- _Exercise_
Give again, word for word, each line of the data from the first through the one containing "来直接生成这一套用户登录和授权的代码. 而对于 纯". Pictures stay out.

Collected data

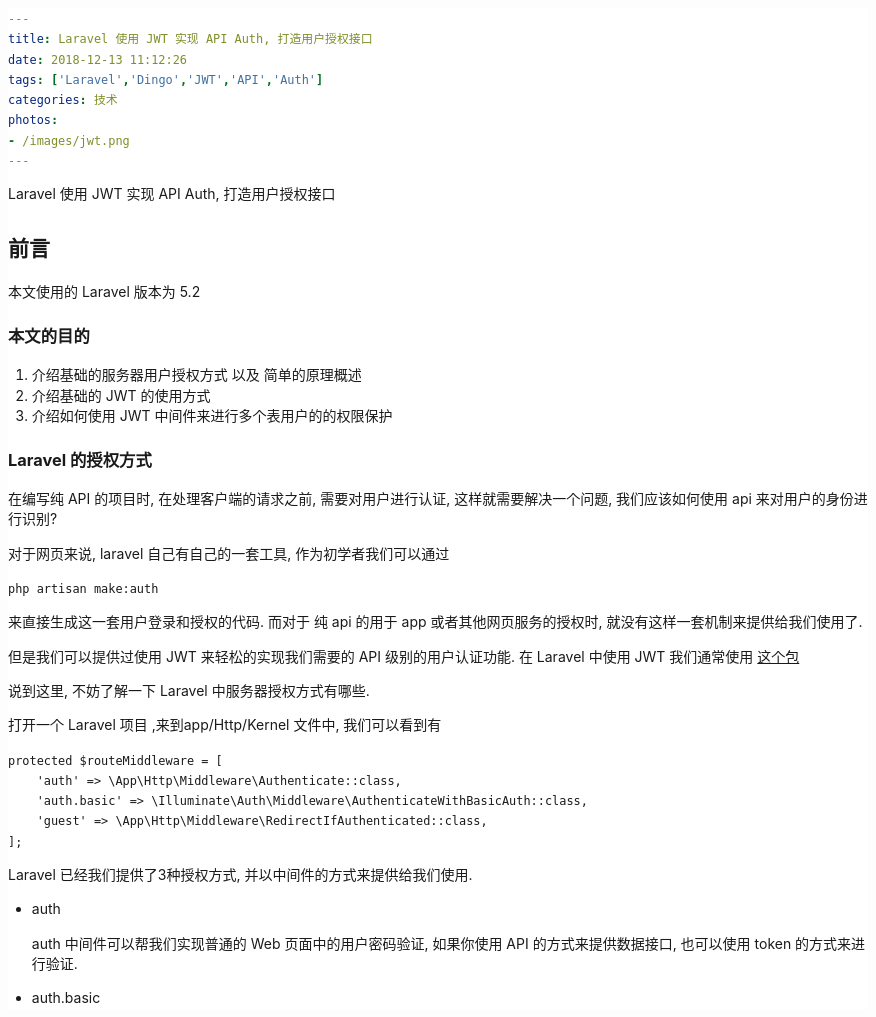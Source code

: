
 ```yaml
---
title: Laravel 使用 JWT 实现 API Auth, 打造用户授权接口
date: 2018-12-13 11:12:26
tags: ['Laravel','Dingo','JWT','API','Auth']
categories: 技术
photos:
- /images/jwt.png
---
```

Laravel 使用 JWT 实现 API Auth, 打造用户授权接口





## 前言

本文使用的 Laravel 版本为 5.2


### 本文的目的

1. 介绍基础的服务器用户授权方式 以及 简单的原理概述
2. 介绍基础的 JWT 的使用方式
3. 介绍如何使用 JWT 中间件来进行多个表用户的的权限保护

### Laravel 的授权方式

在编写纯 API 的项目时, 在处理客户端的请求之前, 需要对用户进行认证, 这样就需要解决一个问题, 我们应该如何使用 api 来对用户的身份进行识别?

对于网页来说, laravel 自己有自己的一套工具, 作为初学者我们可以通过

`php artisan make:auth`

来直接生成这一套用户登录和授权的代码. 而对于 纯 api 的用于 app 或者其他网页服务的授权时, 就没有这样一套机制来提供给我们使用了.

但是我们可以提供过使用 JWT 来轻松的实现我们需要的 API 级别的用户认证功能. 在 Laravel 中使用 JWT 我们通常使用 [这个包](https://github.com/tymondesigns/jwt-auth/wiki/Installation)

说到这里, 不妨了解一下 Laravel 中服务器授权方式有哪些.

打开一个 Laravel 项目 ,来到app/Http/Kernel 文件中, 我们可以看到有
```
protected $routeMiddleware = [
    'auth' => \App\Http\Middleware\Authenticate::class,
    'auth.basic' => \Illuminate\Auth\Middleware\AuthenticateWithBasicAuth::class,
    'guest' => \App\Http\Middleware\RedirectIfAuthenticated::class,
];
```

Laravel 已经我们提供了3种授权方式, 并以中间件的方式来提供给我们使用.

* auth

    auth 中间件可以帮我们实现普通的 Web 页面中的用户密码验证, 如果你使用 API 的方式来提供数据接口, 也可以使用 token 的方式来进行验证.

* auth.basic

- _Your response_
Source code

:
 ```yaml
---
title: Laravel 使用 JWT 实现 API Auth, 打造用户授权接口
date: 2018-12-13 11:12:26
tags: ['Laravel','Dingo','JWT','API','Auth']
categories: 技术
photos:
- /images/jwt.png
---
```

Laravel 使用 JWT 实现 API Auth, 打造用户授权接口





## 前言

本文使用的 Laravel 版本为 5.2


### 本文的目的

1. 介绍基础的服务器用户授权方式 以及 简单的原理概述
2. 介绍基础的 JWT 的使用方式
3. 介绍如何使用 JWT 中间件来进行多个表用户的的权限保护

### Laravel 的授权方式

在编写纯 API 的项目时, 在处理客户端的请求之前, 需要对用户进行认证, 这样就需要解决一个问题, 我们应该如何使用 api 来对用户的身份进行识别?

对于网页来说, laravel 自己有自己的一套工具, 作为初学者我们可以通过

`php artisan make:auth`

来直接生成这一套用户登录和授权的代码. 而对于 纯 api 的用于 app 或者其他网页服务的授权时, 就没有这样一套机制来提供给我们使用了.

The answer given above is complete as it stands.